Why Brad Pitt’s shadow hangs over The Killer

Existential questions and clothing details link David Fincher’s thriller to Bullet Train.

A hitman begins to question the merits of his mission… This is the argument of dozens of films in the history of cinema. But if we add that the hitman in question wears a bob, so the number of films that this pitch evokes is reduced drastically. There are still two in recent memory: Bullet Train And The Killer.

The first is an action blockbuster directed by David Leitch, released in summer 2022, in which Brad Pitt plays a professional assassin named Ladybug, who thinks he is the victim of bad karma and intends to renounce violence – he refuses to take a gun with him on the high-speed train where his new mission takes place. The second is a Netflix thriller by David Fincher, in which Michael Fassbender plays a high-flying gunslinger who turns on his employers and also distances himself from violence – not without killing a bunch of people in the process .

Stylistically, the two films are the polar opposites of each other (a very colorful tarantinade on one side, an icy and precise thriller on the other) but they come together thematically via their main characters, who both pose questions about their profession and their place in the world, questions that they express in a rather comical mixture of philosophical ruminations, psychoanalytic introspection and maxims seeming to come from a personal development manual. Surprisingly, these two men whose true identity we do not know, Ladybug and the Killer, also share a taste for wearing a bucket hat.

You’re encroaching on our land!”said David Fincher to his friend Brad Pitt when the actor explained to him what headgear he planned to wear in Bullet Train (as told by the filmmaker in an interview with New York Times). We know that the two men, who have shot three films together, are very close, and we imagine that they regularly update each other on the projects they are working on. Fincher was therefore hallucinated when he realized that Pitt was developing a look for Ladybug similar to that of his Killer – the director of Seven undoubtedly intended to have the exclusivity of this look “dorky” (cheesy), designed to go against the cliché of the well-dressed international assassin. The idea was to impose a new type of hitman, undermined like “a German tourista sort of invisible and all-purpose man who “would have bought clothes between getting off the plane and the car rental agency”.
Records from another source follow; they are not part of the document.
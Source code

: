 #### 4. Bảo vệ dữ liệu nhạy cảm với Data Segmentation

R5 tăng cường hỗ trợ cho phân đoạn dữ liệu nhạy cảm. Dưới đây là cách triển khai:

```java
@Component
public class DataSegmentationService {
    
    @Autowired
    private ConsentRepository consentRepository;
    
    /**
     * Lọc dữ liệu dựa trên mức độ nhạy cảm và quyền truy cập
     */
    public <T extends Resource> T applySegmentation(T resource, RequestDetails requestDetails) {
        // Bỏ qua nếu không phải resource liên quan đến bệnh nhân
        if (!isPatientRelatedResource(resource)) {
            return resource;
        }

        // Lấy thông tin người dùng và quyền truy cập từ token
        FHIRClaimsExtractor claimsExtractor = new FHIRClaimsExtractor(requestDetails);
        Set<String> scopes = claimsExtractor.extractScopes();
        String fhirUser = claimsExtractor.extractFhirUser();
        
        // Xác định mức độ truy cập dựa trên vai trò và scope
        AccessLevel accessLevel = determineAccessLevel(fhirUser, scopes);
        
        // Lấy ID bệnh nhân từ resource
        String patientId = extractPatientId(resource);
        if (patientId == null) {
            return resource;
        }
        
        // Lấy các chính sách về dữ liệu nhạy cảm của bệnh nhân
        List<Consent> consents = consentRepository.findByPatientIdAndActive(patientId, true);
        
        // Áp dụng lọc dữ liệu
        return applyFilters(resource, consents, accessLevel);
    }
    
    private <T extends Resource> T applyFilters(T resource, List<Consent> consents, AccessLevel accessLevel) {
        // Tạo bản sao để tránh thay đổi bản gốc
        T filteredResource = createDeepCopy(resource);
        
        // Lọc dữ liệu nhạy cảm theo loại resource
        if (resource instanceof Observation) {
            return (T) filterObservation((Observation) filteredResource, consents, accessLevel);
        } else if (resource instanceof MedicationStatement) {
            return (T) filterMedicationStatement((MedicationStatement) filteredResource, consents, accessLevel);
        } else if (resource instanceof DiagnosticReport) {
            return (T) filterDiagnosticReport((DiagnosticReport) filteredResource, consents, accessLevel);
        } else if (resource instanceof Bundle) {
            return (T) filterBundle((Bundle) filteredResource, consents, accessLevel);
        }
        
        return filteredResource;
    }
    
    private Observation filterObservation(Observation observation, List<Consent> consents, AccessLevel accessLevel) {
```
The sartorial and “existential” parallels between the two characters are all the more remarkable than in the original script of Bullet Trainas David Leitch explained to First Last year, Coccinelle was not characterized like this at all:

Originally, I imagined the character of Ladybug as a fairly standard killer. What interested me was to take the “physicality” from Brad Pitt towards a form of action inherited from Buster Keaton and Jackie Chan. But he came up with a lot of proposals, starting with this idea of ​​a character who believes himself to be cursed, unlucky, who is in therapy and who only speaks with personal development formulas. He also imagined the look of the character: the bucket hat, the glasses… He wanted Coccinelle to really be an outsider, to wear this somewhat low-end outfit. It was brilliant, because it offered the possibility of a narrative arc for his character, not just emotionally but also physically.”
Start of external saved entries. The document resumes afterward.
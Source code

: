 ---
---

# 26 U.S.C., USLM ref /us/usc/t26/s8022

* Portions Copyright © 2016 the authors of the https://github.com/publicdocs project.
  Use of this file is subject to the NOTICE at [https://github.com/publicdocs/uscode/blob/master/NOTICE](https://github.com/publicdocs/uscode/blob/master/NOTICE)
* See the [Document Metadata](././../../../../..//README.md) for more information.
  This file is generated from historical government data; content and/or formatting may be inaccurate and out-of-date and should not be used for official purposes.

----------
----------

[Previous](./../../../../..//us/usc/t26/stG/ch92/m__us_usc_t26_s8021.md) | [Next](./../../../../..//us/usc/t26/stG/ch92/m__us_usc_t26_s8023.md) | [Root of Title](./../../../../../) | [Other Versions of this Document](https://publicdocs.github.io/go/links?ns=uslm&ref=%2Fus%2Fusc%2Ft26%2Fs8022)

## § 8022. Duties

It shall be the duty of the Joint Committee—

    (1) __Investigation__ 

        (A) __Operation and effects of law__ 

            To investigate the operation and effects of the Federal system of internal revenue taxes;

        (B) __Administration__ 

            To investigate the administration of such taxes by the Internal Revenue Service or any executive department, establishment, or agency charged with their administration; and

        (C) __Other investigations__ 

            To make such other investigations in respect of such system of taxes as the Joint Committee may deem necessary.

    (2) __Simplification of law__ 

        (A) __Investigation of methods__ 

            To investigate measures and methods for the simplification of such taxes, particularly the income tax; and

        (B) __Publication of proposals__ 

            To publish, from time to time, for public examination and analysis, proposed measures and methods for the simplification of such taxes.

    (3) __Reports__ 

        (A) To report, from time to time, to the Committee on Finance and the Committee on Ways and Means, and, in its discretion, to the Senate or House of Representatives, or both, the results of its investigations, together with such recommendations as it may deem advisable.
It was therefore Pitt who, starting from a blank sheet of paper, truly invented the personality and look of Coccinelle. And thus found himself on Fincher’s playground. Chance ? Coincidence? Twist of fate? Conspiracy fashion ? Let’s not forget that Brad Pitt, via his production company Plan B, was associated in 2008 with the development of The Killer – at the time, there was talk that Fincher would direct the adaptation of Matz and Jacamon’s comic book for Paramount. With a certain Brad Pitt in the lead…”But Brad found it too nihilistic.”explained Fincher to Rolling Stone. “Too nihilistic”, This is also the kind of objection that Coccinelle, an idealistic and anything but cynical character, could make.

So what ? Did Brad Pitt use The Killer to fuel his ideas on Bullet Train ? Did he design Ladybug as a way to communicate with the character who obsessed his friend Fincher at the same time? Or just to play a good joke on his friend by grilling him for being polite (the production of Bullet Train started a year before that of The Killer) ? Fincher’s Killer evokes many killers in cinema history (the Samurai of Melville, The gunslinger by Michael Winner…) but we can also see in him and Coccinelle a sort of yin and yang, two mirrored characters, inverted. What makes sense coming from people who made Fight Club together, a double film and mirrored characters, where films infiltrate other films via subliminal and pirated images. It makes even more sense when we remember that David Leitch, the director of Bullet Trainwas Brad Pitt’s stunt double on Fight Club… A theoretical dizziness is about to seize us. Let’s stop there before we start working on the hat. Or bob, in this case.